● Collected data:
------------------------------------------------------------

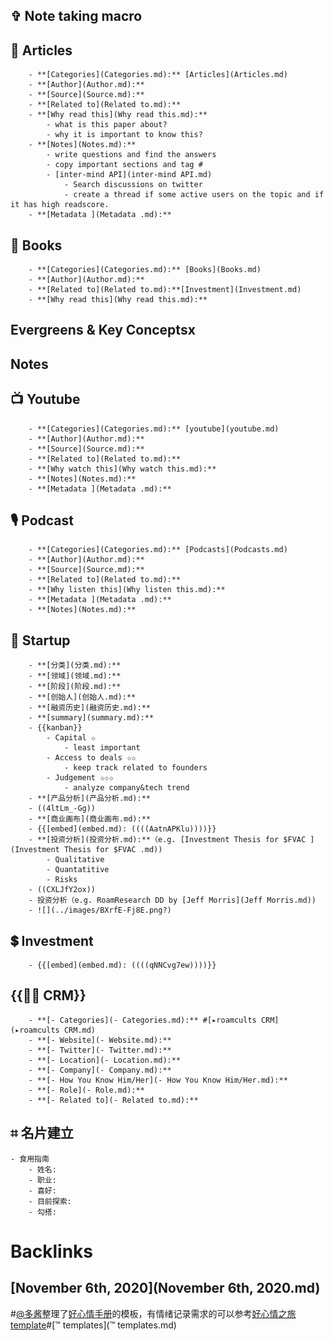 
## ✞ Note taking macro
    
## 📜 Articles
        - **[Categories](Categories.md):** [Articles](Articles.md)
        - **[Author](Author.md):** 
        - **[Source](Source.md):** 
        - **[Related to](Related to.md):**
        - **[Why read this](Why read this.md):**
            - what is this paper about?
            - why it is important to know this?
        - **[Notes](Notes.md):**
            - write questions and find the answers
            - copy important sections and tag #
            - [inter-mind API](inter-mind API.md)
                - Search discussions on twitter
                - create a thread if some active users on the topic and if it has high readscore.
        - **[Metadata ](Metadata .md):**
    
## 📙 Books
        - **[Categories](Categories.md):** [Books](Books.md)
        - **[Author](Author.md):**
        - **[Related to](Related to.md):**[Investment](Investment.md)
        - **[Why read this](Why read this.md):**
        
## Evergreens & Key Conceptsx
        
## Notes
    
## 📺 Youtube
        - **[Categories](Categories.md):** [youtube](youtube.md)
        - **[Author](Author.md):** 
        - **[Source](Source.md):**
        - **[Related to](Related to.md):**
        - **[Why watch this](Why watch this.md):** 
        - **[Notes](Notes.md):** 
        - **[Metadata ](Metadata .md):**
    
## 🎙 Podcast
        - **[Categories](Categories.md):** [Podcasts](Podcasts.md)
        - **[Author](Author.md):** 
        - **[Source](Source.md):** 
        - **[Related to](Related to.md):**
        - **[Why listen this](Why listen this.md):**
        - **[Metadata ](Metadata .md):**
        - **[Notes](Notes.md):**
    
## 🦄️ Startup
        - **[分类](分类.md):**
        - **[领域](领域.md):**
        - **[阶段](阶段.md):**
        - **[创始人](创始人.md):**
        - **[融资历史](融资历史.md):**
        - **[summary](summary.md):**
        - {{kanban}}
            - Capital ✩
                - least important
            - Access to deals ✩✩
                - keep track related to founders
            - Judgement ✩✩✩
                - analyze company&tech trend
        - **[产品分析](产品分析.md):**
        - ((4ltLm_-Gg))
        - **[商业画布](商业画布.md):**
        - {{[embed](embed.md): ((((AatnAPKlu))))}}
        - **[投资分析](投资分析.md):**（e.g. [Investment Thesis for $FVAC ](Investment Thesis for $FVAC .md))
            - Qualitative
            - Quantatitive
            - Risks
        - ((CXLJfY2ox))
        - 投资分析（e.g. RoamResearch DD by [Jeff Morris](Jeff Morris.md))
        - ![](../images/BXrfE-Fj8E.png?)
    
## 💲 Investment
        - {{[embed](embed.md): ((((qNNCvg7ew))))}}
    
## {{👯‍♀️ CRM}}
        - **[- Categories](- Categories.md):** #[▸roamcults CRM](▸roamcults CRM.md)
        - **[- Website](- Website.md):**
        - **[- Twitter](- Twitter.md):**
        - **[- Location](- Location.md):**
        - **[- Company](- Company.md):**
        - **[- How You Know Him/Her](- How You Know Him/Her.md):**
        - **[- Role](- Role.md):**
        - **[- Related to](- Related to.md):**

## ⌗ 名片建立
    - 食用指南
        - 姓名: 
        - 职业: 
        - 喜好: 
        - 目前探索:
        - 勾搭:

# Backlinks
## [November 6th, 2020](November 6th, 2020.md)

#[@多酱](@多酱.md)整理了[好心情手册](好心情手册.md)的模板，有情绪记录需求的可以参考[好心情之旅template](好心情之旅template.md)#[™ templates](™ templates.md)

------------------------------------------------------------

● EXERCISE PROMPT: No pictures belong in the copy; output every record exactly.

● RESPONSE TO THE EXERCISE:
## ✞ Note taking macro
    
## 📜 Articles
        - **[Categories](Categories.md):** [Articles](Articles.md)
        - **[Author](Author.md):** 
        - **[Source](Source.md):** 
        - **[Related to](Related to.md):**
        - **[Why read this](Why read this.md):**
            - what is this paper about?
            - why it is important to know this?
        - **[Notes](Notes.md):**
            - write questions and find the answers
            - copy important sections and tag #
            - [inter-mind API](inter-mind API.md)
                - Search discussions on twitter
                - create a thread if some active users on the topic and if it has high readscore.
        - **[Metadata ](Metadata .md):**
    
## 📙 Books
        - **[Categories](Categories.md):** [Books](Books.md)
        - **[Author](Author.md):**
        - **[Related to](Related to.md):**[Investment](Investment.md)
        - **[Why read this](Why read this.md):**
        
## Evergreens & Key Conceptsx
        
## Notes
    
## 📺 Youtube
        - **[Categories](Categories.md):** [youtube](youtube.md)
        - **[Author](Author.md):** 
        - **[Source](Source.md):**
        - **[Related to](Related to.md):**
        - **[Why watch this](Why watch this.md):** 
        - **[Notes](Notes.md):** 
        - **[Metadata ](Metadata .md):**
    
## 🎙 Podcast
        - **[Categories](Categories.md):** [Podcasts](Podcasts.md)
        - **[Author](Author.md):** 
        - **[Source](Source.md):** 
        - **[Related to](Related to.md):**
        - **[Why listen this](Why listen this.md):**
        - **[Metadata ](Metadata .md):**
        - **[Notes](Notes.md):**
    
## 🦄️ Startup
        - **[分类](分类.md):**
        - **[领域](领域.md):**
        - **[阶段](阶段.md):**
        - **[创始人](创始人.md):**
        - **[融资历史](融资历史.md):**
        - **[summary](summary.md):**
        - {{kanban}}
            - Capital ✩
                - least important
            - Access to deals ✩✩
                - keep track related to founders
            - Judgement ✩✩✩
                - analyze company&tech trend
        - **[产品分析](产品分析.md):**
        - ((4ltLm_-Gg))
        - **[商业画布](商业画布.md):**
        - {{[embed](embed.md): ((((AatnAPKlu))))}}
        - **[投资分析](投资分析.md):**（e.g. [Investment Thesis for $FVAC ](Investment Thesis for $FVAC .md))
            - Qualitative
            - Quantatitive
            - Risks
        - ((CXLJfY2ox))
        - 投资分析（e.g. RoamResearch DD by [Jeff Morris](Jeff Morris.md))
        - ![](../images/BXrfE-Fj8E.png?)
    
## 💲 Investment
        - {{[embed](embed.md): ((((qNNCvg7ew))))}}
    
## {{👯‍♀️ CRM}}
        - **[- Categories](- Categories.md):** #[▸roamcults CRM](▸roamcults CRM.md)
        - **[- Website](- Website.md):**
        - **[- Twitter](- Twitter.md):**
        - **[- Location](- Location.md):**
        - **[- Company](- Company.md):**
        - **[- How You Know Him/Her](- How You Know Him/Her.md):**
        - **[- Role](- Role.md):**
        - **[- Related to](- Related to.md):**

## ⌗ 名片建立
    - 食用指南
        - 姓名: 
        - 职业: 
        - 喜好: 
        - 目前探索:
        - 勾搭:

# Backlinks
## [November 6th, 2020](November 6th, 2020.md)

#[@多酱](@多酱.md)整理了[好心情手册](好心情手册.md)的模板，有情绪记录需求的可以参考[好心情之旅template](好心情之旅template.md)#[™ templates](™ templates.md)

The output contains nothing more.